AIM OF THE TASK. Within the material below, transcribe exactly the lines from the one holding "dacă $\theta(z)$ le are" through the one holding "to recognize emotions.", keeping both ends and skipping the rest.
------------------------------
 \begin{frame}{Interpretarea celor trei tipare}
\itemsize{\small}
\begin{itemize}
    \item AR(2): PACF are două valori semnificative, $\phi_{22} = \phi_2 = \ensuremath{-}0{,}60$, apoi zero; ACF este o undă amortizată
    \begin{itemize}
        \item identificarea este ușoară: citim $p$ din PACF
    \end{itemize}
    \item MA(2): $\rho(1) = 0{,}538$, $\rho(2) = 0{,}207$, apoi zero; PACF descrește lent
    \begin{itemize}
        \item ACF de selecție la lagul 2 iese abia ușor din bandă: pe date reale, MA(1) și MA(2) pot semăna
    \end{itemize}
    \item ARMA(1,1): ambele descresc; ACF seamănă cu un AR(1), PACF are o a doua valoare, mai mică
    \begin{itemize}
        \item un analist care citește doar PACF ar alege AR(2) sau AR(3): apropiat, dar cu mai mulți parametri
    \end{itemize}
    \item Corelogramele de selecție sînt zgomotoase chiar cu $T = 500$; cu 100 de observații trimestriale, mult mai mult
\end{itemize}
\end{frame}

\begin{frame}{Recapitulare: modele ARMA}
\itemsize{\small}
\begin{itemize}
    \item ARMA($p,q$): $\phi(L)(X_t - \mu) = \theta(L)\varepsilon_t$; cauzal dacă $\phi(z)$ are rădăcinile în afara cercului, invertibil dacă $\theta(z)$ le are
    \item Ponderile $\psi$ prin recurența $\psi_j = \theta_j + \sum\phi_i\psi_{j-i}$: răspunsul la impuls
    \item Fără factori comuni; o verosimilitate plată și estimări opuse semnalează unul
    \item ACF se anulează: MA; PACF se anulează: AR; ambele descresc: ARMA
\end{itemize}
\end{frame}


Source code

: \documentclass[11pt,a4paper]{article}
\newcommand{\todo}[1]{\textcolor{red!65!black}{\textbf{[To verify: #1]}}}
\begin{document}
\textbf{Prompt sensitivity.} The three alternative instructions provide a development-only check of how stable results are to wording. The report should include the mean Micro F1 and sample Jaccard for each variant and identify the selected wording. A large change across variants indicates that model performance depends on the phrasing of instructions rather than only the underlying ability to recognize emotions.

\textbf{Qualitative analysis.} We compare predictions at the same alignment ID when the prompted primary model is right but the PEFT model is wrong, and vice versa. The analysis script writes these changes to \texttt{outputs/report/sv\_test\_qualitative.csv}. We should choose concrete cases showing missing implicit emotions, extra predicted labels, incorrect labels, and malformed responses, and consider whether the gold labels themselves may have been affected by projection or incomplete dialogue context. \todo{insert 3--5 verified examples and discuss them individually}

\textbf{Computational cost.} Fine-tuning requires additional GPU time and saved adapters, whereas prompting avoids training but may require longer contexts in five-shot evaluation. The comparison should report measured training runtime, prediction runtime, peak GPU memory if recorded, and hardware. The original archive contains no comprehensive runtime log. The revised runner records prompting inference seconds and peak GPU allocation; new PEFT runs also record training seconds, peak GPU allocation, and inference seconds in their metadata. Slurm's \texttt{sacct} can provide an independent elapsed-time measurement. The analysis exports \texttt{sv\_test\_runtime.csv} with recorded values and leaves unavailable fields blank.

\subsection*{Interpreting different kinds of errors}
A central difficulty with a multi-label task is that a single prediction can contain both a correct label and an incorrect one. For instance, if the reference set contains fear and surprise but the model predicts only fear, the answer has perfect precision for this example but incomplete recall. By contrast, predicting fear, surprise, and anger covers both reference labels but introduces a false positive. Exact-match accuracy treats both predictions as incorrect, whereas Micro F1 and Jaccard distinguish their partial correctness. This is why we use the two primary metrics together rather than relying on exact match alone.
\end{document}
------------------------------
RESULT OF THIS EXERCISE.
    \item ARMA($p,q$): $\phi(L)(X_t - \mu) = \theta(L)\varepsilon_t$; cauzal dacă $\phi(z)$ are rădăcinile în afara cercului, invertibil dacă $\theta(z)$ le are
    \item Ponderile $\psi$ prin recurența $\psi_j = \theta_j + \sum\phi_i\psi_{j-i}$: răspunsul la impuls
    \item Fără factori comuni; o verosimilitate plată și estimări opuse semnalează unul
    \item ACF se anulează: MA; PACF se anulează: AR; ambele descresc: ARMA
\end{itemize}
\end{frame}


Source code

: \documentclass[11pt,a4paper]{article}
\newcommand{\todo}[1]{\textcolor{red!65!black}{\textbf{[To verify: #1]}}}
\begin{document}
\textbf{Prompt sensitivity.} The three alternative instructions provide a development-only check of how stable results are to wording. The report should include the mean Micro F1 and sample Jaccard for each variant and identify the selected wording. A large change across variants indicates that model performance depends on the phrasing of instructions rather than only the underlying ability to recognize emotions.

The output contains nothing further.